The Sahara Group, an energy conglomerate based primarily in Nigeria, has disclosed plans to build a 2,000 megawatt (MW) thermal plant in neighbouring West African country, Ghana, in order to improve the generation capacity of the country.
Sources indicate that talks have been held between the company’s Ghana office and the Volta River Authority (VRA). Since 2001 when the Nigerian company first lifted crude oil for the Tema Oil Refinery, the company had remained fully operational in Ghana. The company had also built the largest thermal plant in Nigeria.
“We just completed the plant in Nigeria. As it has been our trademark, we want to complete all the learning process before we replicate it here in Ghana,” a source said.

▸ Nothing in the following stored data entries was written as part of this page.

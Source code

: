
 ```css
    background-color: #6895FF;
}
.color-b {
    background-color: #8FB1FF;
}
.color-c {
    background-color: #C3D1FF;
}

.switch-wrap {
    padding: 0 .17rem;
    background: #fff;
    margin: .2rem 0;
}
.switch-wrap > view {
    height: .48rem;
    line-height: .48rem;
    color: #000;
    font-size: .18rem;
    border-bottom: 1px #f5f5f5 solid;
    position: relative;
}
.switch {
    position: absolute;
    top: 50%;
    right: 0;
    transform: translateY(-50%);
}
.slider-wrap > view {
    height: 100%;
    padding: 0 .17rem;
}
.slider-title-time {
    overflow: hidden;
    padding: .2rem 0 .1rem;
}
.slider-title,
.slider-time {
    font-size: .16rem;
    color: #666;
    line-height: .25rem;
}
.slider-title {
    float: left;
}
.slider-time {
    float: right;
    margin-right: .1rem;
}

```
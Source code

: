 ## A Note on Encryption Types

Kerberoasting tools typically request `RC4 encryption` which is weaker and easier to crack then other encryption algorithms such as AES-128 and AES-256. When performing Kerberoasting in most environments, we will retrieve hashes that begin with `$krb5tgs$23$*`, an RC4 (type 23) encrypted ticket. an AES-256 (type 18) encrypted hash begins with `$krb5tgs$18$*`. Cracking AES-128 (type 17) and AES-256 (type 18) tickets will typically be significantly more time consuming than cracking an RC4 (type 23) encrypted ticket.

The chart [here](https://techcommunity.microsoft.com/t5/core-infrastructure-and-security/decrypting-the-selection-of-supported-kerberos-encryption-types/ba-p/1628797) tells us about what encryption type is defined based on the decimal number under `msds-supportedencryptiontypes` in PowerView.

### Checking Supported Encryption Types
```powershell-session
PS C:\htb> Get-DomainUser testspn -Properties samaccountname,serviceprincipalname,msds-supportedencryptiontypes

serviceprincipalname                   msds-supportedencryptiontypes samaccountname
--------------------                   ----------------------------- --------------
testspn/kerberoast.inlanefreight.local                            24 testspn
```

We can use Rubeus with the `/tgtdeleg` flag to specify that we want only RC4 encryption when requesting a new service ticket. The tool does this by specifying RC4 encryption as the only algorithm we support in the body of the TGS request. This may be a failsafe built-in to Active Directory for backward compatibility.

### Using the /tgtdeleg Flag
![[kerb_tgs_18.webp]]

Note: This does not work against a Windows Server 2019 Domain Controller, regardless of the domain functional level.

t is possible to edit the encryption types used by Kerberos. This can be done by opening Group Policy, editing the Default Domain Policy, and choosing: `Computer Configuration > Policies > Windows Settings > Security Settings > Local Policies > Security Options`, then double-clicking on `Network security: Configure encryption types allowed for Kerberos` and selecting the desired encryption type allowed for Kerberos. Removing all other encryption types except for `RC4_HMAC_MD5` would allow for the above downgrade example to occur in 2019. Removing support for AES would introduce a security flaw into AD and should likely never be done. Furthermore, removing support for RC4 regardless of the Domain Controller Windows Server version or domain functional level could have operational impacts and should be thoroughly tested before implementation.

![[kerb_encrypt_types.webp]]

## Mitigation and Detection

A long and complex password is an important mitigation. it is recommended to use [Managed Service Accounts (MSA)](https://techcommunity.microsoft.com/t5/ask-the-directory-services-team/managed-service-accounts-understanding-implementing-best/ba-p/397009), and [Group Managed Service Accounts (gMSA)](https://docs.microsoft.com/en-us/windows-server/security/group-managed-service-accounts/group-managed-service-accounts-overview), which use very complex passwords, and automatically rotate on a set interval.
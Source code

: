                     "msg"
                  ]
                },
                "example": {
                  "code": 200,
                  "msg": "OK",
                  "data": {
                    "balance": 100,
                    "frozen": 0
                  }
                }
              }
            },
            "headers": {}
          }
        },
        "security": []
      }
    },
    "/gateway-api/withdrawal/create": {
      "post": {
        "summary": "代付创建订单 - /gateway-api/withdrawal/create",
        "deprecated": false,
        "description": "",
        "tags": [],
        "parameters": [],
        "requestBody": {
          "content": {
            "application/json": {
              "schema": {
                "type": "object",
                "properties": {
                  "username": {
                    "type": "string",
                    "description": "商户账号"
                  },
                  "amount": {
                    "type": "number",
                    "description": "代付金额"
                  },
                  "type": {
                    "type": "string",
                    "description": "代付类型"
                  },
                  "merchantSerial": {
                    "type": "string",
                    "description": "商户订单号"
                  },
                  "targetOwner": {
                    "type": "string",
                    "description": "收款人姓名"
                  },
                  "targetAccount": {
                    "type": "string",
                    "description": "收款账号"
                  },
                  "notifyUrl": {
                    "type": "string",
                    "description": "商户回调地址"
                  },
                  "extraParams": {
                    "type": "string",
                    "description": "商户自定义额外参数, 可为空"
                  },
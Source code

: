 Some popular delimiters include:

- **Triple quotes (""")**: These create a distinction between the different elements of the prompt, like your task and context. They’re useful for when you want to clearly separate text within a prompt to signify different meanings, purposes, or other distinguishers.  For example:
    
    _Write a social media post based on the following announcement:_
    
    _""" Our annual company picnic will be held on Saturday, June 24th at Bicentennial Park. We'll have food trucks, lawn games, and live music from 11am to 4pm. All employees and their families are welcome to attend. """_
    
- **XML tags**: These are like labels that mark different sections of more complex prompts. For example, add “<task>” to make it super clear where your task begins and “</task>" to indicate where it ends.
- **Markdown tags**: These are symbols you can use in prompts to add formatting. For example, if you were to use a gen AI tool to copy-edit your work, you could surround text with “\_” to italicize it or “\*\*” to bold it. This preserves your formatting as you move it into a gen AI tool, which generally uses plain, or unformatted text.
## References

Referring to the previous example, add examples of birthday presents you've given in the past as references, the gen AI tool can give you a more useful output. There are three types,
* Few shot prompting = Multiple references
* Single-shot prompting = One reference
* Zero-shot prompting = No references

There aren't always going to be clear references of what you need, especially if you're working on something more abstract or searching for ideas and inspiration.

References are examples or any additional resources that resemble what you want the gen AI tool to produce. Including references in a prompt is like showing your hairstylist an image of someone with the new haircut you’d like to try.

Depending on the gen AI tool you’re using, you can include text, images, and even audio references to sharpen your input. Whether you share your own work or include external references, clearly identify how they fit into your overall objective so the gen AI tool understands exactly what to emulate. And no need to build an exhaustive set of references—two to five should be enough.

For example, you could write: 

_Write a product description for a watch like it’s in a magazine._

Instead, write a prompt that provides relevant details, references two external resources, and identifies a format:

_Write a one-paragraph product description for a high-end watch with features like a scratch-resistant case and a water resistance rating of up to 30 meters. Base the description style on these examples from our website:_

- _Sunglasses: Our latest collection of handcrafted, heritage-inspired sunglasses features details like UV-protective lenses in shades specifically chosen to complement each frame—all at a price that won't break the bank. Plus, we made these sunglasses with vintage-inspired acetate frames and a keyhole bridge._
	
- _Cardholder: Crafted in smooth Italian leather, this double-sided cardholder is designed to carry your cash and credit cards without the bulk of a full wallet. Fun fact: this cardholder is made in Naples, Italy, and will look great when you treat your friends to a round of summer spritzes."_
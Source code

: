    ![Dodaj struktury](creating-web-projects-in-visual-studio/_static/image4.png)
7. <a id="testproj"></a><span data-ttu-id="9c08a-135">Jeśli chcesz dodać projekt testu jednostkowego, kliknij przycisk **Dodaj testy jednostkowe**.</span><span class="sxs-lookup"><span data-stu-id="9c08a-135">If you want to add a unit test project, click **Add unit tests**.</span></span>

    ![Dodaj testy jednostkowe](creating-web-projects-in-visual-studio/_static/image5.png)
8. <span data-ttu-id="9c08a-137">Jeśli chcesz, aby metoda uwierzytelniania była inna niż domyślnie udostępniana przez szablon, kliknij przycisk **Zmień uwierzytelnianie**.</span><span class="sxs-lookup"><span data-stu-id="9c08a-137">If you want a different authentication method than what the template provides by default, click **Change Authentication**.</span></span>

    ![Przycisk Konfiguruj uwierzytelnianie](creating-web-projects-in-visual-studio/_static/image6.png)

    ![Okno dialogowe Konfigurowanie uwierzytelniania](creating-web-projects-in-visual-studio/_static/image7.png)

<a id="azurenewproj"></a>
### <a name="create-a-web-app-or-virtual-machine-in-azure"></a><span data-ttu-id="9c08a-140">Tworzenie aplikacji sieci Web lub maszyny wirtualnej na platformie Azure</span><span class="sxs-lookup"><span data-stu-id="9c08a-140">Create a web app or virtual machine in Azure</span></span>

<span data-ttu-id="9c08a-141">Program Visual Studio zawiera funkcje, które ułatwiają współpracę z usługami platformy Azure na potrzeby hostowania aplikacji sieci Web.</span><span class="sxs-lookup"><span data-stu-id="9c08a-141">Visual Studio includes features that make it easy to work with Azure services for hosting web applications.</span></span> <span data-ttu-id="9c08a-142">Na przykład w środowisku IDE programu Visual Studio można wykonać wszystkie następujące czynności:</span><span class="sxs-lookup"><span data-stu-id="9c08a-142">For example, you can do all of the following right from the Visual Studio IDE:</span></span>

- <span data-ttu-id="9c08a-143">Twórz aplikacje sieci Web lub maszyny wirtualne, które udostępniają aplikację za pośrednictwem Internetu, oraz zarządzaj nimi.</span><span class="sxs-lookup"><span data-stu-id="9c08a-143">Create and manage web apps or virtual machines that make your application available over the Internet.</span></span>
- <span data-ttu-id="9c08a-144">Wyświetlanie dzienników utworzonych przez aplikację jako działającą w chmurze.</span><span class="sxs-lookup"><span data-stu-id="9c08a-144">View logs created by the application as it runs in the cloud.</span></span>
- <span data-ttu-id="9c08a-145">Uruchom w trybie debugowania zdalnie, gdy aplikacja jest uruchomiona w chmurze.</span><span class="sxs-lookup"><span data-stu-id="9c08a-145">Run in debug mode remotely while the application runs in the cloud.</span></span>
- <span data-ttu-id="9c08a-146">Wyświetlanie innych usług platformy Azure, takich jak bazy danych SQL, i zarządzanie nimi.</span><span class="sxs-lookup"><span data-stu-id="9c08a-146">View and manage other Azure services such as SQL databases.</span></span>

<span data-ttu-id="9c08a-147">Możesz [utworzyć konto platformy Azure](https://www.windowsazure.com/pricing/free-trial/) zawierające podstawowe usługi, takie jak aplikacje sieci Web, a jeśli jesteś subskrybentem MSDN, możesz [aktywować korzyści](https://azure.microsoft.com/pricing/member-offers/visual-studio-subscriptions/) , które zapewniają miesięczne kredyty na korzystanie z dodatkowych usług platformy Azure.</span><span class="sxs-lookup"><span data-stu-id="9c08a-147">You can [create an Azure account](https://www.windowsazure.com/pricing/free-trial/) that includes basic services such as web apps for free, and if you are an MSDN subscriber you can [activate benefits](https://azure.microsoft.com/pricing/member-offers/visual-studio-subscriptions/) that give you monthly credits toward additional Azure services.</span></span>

Indeed, the company prides itself on replicating successful Nigerian models in other countries. Through its subsidiary, it owns a 70 percent stake in Lagos’s Egbin thermal power plant with current generating capacity of about 1,320MW and planned expansion to 2,640MW. This is one such model the company aims to replicate in Ghana in the near future. The Egbin plant is Nigeria’s largest thermal power distributor.
A force to reckon with in the Nigerian power sector, the group also holds a 60 percent interest in the Ikeja Electricity Distribution Company, Nigeria’s largest power distributor, which delivers power to over 600,000 homes; a 70 percent stake in First Independent Power Ltd located in Rivers State, Nigeria, which comprises four power plants with total capacity of 721MW.
Based on this controlling interests, the Sahara Group is the single largest power producer in Africa’s largest economy, and has a solid track record justifying it’s spread to other geographies. It is expected that the Group would aim to also become the single largest producer of power in Ghana by leveraging its expertise and successes from Nigeria. In Ghana, the group has evolved from oil lifting to building retail outlets in strategic Ghanaian cities. It also runs the largest private sector build storage facility at Tema.
Ghana represents a number of pressing power challenges, but these may be opportunities for the Sahara group. Generally, power generation deficits fluctuate between 150MW and 250MW, and worsens when the plants breakdown or are shut down for routine maintenance.
The country’s heavy reliance on hydroelectric energy means that, just like in Nigeria, when water levels are low, power generation will be rather disappointing. Because of this, concerted efforts have been launched by the VRA and General Electric (GE) to develop projects that could add as much as 1,420MW of power to the national grid. GE expects to add 360 MW to the national grid by September, 2016.